§ Task prompt: Go through the data and copy each line where the word "serie" shows up.

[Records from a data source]
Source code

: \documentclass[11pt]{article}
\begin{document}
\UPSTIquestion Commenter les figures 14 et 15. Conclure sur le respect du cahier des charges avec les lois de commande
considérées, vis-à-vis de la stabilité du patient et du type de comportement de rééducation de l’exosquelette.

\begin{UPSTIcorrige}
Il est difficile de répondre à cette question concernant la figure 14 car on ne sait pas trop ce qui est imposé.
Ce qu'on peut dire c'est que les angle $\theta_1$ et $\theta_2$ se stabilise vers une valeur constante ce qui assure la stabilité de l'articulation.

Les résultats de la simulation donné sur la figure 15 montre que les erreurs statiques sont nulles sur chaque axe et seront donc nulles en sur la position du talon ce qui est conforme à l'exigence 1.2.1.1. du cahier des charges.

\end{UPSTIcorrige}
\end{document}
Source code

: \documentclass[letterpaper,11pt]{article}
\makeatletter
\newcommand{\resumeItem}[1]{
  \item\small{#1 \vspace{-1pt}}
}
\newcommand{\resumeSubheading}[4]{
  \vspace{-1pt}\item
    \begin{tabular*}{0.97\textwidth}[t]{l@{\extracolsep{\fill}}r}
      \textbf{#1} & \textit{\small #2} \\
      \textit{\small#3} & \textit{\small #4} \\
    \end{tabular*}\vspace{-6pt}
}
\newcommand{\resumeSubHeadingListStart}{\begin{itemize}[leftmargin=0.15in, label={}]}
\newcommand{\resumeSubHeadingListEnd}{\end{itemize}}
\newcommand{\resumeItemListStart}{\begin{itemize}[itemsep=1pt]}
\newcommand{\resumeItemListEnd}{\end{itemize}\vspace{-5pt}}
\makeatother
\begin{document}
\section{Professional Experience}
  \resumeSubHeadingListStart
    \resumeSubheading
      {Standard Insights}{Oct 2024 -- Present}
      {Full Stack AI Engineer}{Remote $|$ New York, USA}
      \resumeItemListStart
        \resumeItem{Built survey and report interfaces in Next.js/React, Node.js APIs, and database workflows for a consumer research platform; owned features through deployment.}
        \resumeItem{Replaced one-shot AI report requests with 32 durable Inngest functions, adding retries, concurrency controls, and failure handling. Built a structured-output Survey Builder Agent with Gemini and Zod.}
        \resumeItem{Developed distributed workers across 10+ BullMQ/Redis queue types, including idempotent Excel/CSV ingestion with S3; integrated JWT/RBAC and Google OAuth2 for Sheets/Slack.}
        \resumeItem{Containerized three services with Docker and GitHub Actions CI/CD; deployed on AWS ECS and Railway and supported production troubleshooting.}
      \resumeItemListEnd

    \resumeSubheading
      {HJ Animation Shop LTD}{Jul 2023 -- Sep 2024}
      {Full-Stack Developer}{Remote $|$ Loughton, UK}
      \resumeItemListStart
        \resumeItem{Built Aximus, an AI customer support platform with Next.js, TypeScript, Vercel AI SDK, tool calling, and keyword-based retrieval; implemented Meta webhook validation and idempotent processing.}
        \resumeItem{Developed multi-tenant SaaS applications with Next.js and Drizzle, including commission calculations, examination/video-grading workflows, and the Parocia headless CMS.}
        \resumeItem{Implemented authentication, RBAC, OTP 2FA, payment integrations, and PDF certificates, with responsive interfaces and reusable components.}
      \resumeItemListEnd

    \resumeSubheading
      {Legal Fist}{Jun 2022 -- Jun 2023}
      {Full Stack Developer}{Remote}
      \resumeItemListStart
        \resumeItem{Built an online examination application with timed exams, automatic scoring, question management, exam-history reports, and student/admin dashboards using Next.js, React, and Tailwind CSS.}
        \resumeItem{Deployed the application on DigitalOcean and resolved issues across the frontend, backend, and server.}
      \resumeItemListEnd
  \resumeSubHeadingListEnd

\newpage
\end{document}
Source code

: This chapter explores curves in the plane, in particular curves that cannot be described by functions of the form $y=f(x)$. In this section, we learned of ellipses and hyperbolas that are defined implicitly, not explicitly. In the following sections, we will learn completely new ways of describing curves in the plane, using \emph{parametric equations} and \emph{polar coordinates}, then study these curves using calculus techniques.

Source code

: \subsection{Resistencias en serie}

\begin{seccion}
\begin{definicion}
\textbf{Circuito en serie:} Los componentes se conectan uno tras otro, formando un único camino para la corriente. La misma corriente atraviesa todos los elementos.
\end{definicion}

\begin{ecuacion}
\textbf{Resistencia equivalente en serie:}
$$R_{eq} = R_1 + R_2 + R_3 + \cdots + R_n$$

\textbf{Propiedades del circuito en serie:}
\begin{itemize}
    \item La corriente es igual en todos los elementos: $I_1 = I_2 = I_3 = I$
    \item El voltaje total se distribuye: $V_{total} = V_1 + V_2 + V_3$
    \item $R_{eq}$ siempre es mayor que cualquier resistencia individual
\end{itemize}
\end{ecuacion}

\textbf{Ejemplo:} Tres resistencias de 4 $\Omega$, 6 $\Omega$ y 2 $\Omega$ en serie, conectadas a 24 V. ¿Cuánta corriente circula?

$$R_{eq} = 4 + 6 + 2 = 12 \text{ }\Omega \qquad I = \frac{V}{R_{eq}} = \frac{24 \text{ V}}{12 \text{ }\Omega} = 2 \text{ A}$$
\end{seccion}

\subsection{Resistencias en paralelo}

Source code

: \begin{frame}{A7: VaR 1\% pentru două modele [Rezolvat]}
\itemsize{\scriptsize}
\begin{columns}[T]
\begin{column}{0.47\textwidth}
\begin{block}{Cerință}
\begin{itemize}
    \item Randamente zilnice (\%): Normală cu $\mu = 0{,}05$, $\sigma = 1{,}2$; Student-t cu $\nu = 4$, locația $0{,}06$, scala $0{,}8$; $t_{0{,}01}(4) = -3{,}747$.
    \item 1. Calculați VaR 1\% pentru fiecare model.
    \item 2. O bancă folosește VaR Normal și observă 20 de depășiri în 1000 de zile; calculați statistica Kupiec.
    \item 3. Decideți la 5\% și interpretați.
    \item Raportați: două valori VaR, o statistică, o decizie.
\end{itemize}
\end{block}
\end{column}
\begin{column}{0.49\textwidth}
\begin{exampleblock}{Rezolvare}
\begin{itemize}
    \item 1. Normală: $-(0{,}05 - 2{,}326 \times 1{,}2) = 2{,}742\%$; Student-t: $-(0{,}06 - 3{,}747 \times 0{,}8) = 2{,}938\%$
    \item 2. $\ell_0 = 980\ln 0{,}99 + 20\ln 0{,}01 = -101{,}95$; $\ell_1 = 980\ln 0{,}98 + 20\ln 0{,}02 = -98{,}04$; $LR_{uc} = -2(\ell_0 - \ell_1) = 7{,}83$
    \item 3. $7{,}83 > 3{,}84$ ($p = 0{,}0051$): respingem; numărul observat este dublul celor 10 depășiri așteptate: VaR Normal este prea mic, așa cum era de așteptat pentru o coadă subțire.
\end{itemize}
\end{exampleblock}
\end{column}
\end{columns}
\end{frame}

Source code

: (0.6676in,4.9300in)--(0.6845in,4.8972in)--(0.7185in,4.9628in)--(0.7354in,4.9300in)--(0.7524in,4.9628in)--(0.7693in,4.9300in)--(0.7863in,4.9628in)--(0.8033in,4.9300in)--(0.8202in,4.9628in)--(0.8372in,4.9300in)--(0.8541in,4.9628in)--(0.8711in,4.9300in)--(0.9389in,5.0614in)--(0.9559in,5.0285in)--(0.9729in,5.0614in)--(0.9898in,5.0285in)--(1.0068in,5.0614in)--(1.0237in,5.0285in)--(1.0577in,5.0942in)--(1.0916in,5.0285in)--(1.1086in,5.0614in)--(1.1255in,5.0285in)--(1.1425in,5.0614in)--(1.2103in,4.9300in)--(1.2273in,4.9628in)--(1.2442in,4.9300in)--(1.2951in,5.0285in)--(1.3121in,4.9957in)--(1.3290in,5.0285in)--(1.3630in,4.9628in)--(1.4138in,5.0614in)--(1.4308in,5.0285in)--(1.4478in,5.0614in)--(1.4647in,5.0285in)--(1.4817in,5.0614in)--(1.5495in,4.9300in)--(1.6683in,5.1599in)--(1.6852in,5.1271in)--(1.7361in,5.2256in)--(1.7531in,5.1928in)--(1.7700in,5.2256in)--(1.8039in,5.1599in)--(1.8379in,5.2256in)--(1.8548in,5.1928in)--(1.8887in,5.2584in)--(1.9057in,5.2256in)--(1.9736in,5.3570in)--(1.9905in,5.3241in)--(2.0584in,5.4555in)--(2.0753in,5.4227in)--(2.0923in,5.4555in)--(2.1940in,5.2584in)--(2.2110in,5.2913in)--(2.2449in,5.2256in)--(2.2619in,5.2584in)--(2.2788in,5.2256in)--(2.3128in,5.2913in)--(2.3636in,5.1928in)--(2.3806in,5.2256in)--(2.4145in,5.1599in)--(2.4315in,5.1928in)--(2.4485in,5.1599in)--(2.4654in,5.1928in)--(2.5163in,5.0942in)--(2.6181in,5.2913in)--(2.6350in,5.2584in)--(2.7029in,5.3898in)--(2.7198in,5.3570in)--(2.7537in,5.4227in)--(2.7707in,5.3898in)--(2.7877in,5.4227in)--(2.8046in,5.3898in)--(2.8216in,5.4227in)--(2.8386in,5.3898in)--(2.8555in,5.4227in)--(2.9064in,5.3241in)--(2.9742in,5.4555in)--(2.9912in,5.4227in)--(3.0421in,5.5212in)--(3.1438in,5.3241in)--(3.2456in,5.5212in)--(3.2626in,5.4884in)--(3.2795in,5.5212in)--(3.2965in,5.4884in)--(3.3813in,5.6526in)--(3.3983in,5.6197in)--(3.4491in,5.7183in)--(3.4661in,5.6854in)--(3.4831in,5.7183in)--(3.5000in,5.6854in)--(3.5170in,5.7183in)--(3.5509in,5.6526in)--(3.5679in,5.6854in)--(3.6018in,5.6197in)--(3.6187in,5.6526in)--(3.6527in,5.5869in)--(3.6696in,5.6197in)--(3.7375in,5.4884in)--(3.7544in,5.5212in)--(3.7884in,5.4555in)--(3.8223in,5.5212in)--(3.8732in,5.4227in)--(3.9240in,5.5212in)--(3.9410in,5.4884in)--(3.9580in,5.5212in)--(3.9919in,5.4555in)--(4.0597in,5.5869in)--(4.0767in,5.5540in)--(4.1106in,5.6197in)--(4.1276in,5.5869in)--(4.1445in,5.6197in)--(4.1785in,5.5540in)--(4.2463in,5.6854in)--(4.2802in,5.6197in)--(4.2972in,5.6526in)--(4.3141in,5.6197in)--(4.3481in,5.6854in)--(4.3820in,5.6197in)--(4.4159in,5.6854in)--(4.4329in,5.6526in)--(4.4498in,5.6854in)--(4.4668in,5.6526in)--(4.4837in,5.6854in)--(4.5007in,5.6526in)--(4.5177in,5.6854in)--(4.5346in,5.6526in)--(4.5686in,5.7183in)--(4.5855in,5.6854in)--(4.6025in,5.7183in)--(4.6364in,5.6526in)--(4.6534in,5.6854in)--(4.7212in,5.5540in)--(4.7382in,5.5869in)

§ The answer:
: \subsection{Resistencias en serie}
\textbf{Circuito en serie:} Los componentes se conectan uno tras otro, formando un único camino para la corriente. La misma corriente atraviesa todos los elementos.
\textbf{Resistencia equivalente en serie:}
\textbf{Propiedades del circuito en serie:}
\textbf{Ejemplo:} Tres resistencias de 4 $\Omega$, 6 $\Omega$ y 2 $\Omega$ en serie, conectadas a 24 V. ¿Cuánta corriente circula?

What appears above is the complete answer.